- **WHAT YOU NEED TO DO**: In the listing that follows, find the lines with the string "attach" and report how many there are, without commentary.

- **SUPPLIED MATERIAL**:
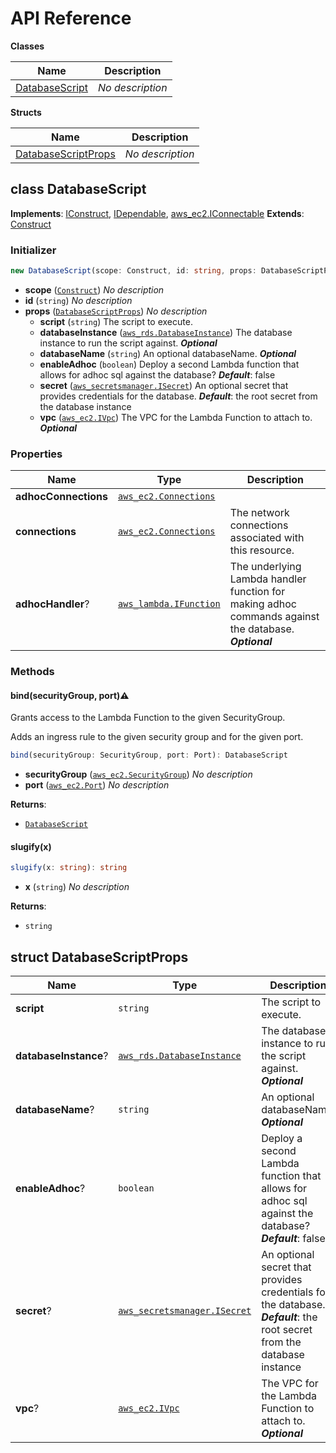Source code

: # API Reference

**Classes**

Name|Description
----|-----------
[DatabaseScript](#matthewbonig-rds-tools-databasescript)|*No description*


**Structs**

Name|Description
----|-----------
[DatabaseScriptProps](#matthewbonig-rds-tools-databasescriptprops)|*No description*



## class DatabaseScript  <a id="matthewbonig-rds-tools-databasescript"></a>



__Implements__: [IConstruct](#constructs-iconstruct), [IDependable](#constructs-idependable), [aws_ec2.IConnectable](#aws-cdk-lib-aws-ec2-iconnectable)
__Extends__: [Construct](#constructs-construct)

### Initializer




```ts
new DatabaseScript(scope: Construct, id: string, props: DatabaseScriptProps)
```

* **scope** (<code>[Construct](#constructs-construct)</code>)  *No description*
* **id** (<code>string</code>)  *No description*
* **props** (<code>[DatabaseScriptProps](#matthewbonig-rds-tools-databasescriptprops)</code>)  *No description*
  * **script** (<code>string</code>)  The script to execute. 
  * **databaseInstance** (<code>[aws_rds.DatabaseInstance](#aws-cdk-lib-aws-rds-databaseinstance)</code>)  The database instance to run the script against. __*Optional*__
  * **databaseName** (<code>string</code>)  An optional databaseName. __*Optional*__
  * **enableAdhoc** (<code>boolean</code>)  Deploy a second Lambda function that allows for adhoc sql against the database? __*Default*__: false
  * **secret** (<code>[aws_secretsmanager.ISecret](#aws-cdk-lib-aws-secretsmanager-isecret)</code>)  An optional secret that provides credentials for the database. __*Default*__: the root secret from the database instance
  * **vpc** (<code>[aws_ec2.IVpc](#aws-cdk-lib-aws-ec2-ivpc)</code>)  The VPC for the Lambda Function to attach to. __*Optional*__



### Properties


Name | Type | Description 
-----|------|-------------
**adhocConnections** | <code>[aws_ec2.Connections](#aws-cdk-lib-aws-ec2-connections)</code> | <span></span>
**connections** | <code>[aws_ec2.Connections](#aws-cdk-lib-aws-ec2-connections)</code> | The network connections associated with this resource.
**adhocHandler**? | <code>[aws_lambda.IFunction](#aws-cdk-lib-aws-lambda-ifunction)</code> | The underlying Lambda handler function for making adhoc commands against the database.<br/>__*Optional*__

### Methods


#### bind(securityGroup, port)⚠️ <a id="matthewbonig-rds-tools-databasescript-bind"></a>

Grants access to the Lambda Function to the given SecurityGroup.

Adds an ingress rule to the given security group and for the given port.

```ts
bind(securityGroup: SecurityGroup, port: Port): DatabaseScript
```

* **securityGroup** (<code>[aws_ec2.SecurityGroup](#aws-cdk-lib-aws-ec2-securitygroup)</code>)  *No description*
* **port** (<code>[aws_ec2.Port](#aws-cdk-lib-aws-ec2-port)</code>)  *No description*

__Returns__:
* <code>[DatabaseScript](#matthewbonig-rds-tools-databasescript)</code>

#### slugify(x) <a id="matthewbonig-rds-tools-databasescript-slugify"></a>



```ts
slugify(x: string): string
```

* **x** (<code>string</code>)  *No description*

__Returns__:
* <code>string</code>



## struct DatabaseScriptProps  <a id="matthewbonig-rds-tools-databasescriptprops"></a>






Name | Type | Description 
-----|------|-------------
**script** | <code>string</code> | The script to execute.
**databaseInstance**? | <code>[aws_rds.DatabaseInstance](#aws-cdk-lib-aws-rds-databaseinstance)</code> | The database instance to run the script against.<br/>__*Optional*__
**databaseName**? | <code>string</code> | An optional databaseName.<br/>__*Optional*__
**enableAdhoc**? | <code>boolean</code> | Deploy a second Lambda function that allows for adhoc sql against the database?<br/>__*Default*__: false
**secret**? | <code>[aws_secretsmanager.ISecret](#aws-cdk-lib-aws-secretsmanager-isecret)</code> | An optional secret that provides credentials for the database.<br/>__*Default*__: the root secret from the database instance
**vpc**? | <code>[aws_ec2.IVpc](#aws-cdk-lib-aws-ec2-ivpc)</code> | The VPC for the Lambda Function to attach to.<br/>__*Optional*__




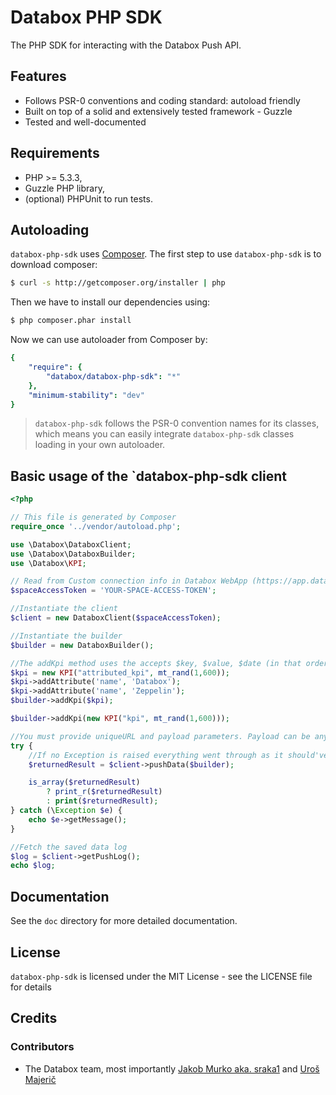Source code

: # Databox PHP SDK

The PHP SDK for interacting with the Databox Push API.

## Features

* Follows PSR-0 conventions and coding standard: autoload friendly
* Built on top of a solid and extensively tested framework - Guzzle
* Tested and well-documented

## Requirements

* PHP >= 5.3.3,
* Guzzle PHP library,
* (optional) PHPUnit to run tests.

## Autoloading

`databox-php-sdk` uses [Composer](http://getcomposer.org).
The first step to use `databox-php-sdk` is to download composer:

```bash
$ curl -s http://getcomposer.org/installer | php
```

Then we have to install our dependencies using:
```bash
$ php composer.phar install
```
Now we can use autoloader from Composer by:

```yaml
{
    "require": {
        "databox/databox-php-sdk": "*"
    },
    "minimum-stability": "dev"
}
```

> `databox-php-sdk` follows the PSR-0 convention names for its classes, which means you can easily integrate `databox-php-sdk` classes loading in your own autoloader.

## Basic usage of the `databox-php-sdk client

```php
<?php

// This file is generated by Composer
require_once '../vendor/autoload.php';

use \Databox\DataboxClient;
use \Databox\DataboxBuilder;
use \Databox\KPI;

// Read from Custom connection info in Databox WebApp (https://app.databox.com)
$spaceAccessToken = 'YOUR-SPACE-ACCESS-TOKEN';

//Instantiate the client
$client = new DataboxClient($spaceAccessToken);

//Instantiate the builder
$builder = new DataboxBuilder();

//The addKpi method uses the accepts $key, $value, $date (in that order). Date should be a timestamp in the format Y-m-d\TH:i:s. Date may be NULL, in which case the current UTC time will be used.
$kpi = new KPI("attributed_kpi", mt_rand(1,600));
$kpi->addAttribute('name', 'Databox');
$kpi->addAttribute('name', 'Zeppelin');
$builder->addKpi($kpi);

$builder->addKpi(new KPI("kpi", mt_rand(1,600)));

//You must provide uniqueURL and payload parameters. Payload can be any JSON string, but we reccommend you use our builder class.
try {
    //If no Exception is raised everything went through as it should've :)
    $returnedResult = $client->pushData($builder);

    is_array($returnedResult)
        ? print_r($returnedResult)
        : print($returnedResult);
} catch (\Exception $e) {
    echo $e->getMessage();
}

//Fetch the saved data log
$log = $client->getPushLog();
echo $log;

```



## Documentation

See the `doc` directory for more detailed documentation. 

## License

`databox-php-sdk` is licensed under the MIT License - see the LICENSE file for details

## Credits

### Contributors

- The Databox team, most importantly [Jakob Murko aka. sraka1](http://github.com/sraka1) and [Uroš Majerič](http://github.com/umajeric) 
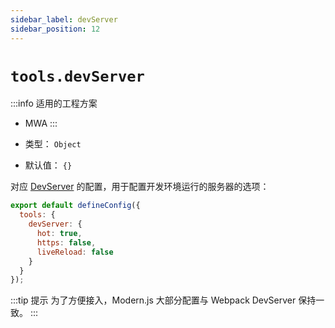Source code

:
 ```yaml
---
sidebar_label: devServer
sidebar_position: 12
---
```


# `tools.devServer`

:::info 适用的工程方案
* MWA
:::

* 类型： `Object`
* 默认值： `{}`

对应 [DevServer](https://webpack.docschina.org/configuration/dev-server/#devserverlivereload) 的配置，用于配置开发环境运行的服务器的选项：

```js title="modern.config.js"
export default defineConfig({
  tools: {
    devServer: {
      hot: true,
      https: false,
      liveReload: false
    }
  }
});
```
:::tip 提示
为了方便接入，Modern.js 大部分配置与 Webpack DevServer 保持一致。
:::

- **SOLVED PROBLEM**: 2